Activity |
Go through the entries below and pick out every line with "gives".

(Document images with source code)
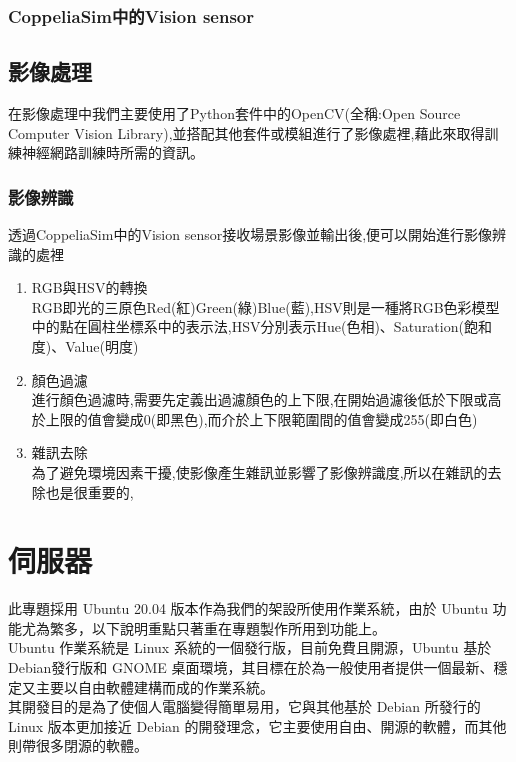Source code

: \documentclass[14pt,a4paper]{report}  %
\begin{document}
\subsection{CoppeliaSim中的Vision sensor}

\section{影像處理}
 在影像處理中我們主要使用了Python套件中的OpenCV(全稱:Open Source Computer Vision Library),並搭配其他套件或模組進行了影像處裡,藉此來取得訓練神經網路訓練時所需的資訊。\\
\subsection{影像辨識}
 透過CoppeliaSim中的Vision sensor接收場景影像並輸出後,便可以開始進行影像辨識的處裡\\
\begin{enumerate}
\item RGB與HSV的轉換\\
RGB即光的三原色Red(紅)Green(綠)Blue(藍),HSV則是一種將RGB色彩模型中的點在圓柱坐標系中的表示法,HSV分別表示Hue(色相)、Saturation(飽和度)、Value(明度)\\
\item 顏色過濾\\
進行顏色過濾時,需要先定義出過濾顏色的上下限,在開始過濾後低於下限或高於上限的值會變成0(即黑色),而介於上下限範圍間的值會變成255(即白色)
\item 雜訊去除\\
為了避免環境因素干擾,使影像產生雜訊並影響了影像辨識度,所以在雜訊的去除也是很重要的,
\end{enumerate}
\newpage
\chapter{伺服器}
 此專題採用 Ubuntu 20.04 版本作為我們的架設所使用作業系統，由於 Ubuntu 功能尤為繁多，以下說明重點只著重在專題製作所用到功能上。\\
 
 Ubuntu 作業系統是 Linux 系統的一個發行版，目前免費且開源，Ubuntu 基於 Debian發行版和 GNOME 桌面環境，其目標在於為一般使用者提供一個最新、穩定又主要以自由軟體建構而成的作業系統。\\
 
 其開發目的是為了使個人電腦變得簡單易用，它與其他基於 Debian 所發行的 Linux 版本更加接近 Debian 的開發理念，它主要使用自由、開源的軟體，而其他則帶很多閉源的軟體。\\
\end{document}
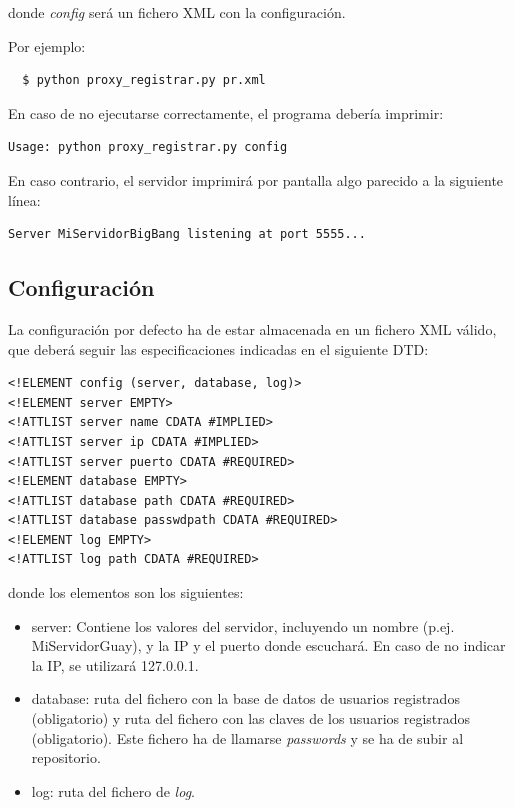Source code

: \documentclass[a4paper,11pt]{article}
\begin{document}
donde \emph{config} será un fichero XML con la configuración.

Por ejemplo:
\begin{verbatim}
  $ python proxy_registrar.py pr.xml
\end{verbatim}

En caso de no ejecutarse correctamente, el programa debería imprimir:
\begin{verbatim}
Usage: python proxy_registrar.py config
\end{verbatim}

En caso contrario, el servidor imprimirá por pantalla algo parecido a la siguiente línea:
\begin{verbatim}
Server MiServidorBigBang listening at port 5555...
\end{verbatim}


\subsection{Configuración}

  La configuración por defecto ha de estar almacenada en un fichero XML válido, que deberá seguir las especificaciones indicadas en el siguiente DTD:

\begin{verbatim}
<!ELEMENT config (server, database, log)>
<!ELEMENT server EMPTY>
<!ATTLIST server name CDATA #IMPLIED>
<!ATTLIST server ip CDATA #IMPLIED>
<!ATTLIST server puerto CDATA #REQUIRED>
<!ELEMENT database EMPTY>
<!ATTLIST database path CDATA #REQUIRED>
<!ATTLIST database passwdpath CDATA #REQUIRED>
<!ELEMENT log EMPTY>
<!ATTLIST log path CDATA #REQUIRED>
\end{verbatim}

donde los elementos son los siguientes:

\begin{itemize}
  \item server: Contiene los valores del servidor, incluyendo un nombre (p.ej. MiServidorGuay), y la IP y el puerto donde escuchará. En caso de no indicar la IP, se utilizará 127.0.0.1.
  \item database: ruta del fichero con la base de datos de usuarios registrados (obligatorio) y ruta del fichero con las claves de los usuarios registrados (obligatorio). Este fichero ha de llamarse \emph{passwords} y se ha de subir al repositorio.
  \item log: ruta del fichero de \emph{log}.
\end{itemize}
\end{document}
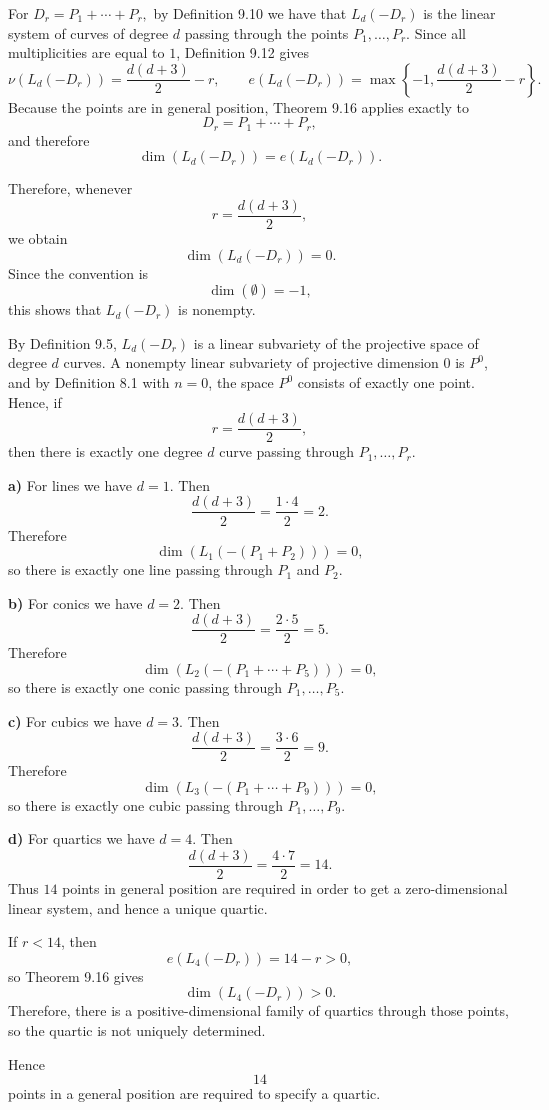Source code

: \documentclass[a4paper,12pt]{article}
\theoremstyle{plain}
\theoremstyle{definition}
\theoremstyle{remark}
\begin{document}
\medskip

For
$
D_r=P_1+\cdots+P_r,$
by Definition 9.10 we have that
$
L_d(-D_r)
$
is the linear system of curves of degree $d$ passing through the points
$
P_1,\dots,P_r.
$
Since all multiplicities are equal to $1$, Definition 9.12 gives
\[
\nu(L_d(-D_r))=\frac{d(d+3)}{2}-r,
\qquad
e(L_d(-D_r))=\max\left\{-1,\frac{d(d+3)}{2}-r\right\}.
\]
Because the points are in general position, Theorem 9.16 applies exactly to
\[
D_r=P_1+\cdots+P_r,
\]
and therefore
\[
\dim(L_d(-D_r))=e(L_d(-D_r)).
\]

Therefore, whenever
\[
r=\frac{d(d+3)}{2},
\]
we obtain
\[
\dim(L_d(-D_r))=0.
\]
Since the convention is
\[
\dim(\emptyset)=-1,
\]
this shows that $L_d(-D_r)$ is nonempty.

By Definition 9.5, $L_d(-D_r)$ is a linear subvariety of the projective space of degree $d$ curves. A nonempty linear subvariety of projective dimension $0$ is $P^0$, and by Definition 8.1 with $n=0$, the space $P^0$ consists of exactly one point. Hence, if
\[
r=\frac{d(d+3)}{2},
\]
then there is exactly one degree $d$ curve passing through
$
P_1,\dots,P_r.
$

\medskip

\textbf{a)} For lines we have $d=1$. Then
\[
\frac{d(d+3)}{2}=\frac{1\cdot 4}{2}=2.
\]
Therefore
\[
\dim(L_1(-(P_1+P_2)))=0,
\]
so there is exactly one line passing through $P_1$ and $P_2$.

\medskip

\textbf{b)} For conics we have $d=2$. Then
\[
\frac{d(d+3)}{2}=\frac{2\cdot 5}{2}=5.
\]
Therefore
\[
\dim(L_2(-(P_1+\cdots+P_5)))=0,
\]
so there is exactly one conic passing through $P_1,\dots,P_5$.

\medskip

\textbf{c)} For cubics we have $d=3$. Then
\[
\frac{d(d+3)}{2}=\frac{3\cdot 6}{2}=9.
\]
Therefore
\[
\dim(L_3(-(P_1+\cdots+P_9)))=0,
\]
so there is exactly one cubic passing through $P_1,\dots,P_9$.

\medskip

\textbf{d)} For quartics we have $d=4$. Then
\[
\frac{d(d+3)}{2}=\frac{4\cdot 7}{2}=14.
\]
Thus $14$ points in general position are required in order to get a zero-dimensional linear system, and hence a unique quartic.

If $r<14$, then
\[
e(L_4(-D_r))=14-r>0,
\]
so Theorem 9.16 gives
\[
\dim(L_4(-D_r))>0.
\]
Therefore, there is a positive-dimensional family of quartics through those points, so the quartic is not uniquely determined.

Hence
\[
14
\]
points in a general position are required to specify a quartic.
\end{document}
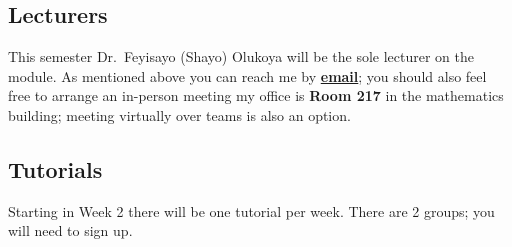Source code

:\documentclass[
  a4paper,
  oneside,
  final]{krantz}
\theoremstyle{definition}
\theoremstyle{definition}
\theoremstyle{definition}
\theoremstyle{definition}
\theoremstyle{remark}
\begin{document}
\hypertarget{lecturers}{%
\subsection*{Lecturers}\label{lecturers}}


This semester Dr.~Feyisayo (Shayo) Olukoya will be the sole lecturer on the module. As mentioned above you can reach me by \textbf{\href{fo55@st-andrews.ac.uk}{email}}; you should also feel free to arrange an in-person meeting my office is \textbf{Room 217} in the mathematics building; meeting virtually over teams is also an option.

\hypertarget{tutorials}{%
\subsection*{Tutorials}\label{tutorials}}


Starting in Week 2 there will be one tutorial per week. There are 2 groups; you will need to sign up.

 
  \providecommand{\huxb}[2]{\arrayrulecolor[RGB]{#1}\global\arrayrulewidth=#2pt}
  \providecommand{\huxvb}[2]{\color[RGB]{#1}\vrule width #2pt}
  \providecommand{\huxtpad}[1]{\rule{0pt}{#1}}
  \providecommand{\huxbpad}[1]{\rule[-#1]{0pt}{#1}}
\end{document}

Answer to the exercise |
Since all multiplicities are equal to $1$, Definition 9.12 gives
so Theorem 9.16 gives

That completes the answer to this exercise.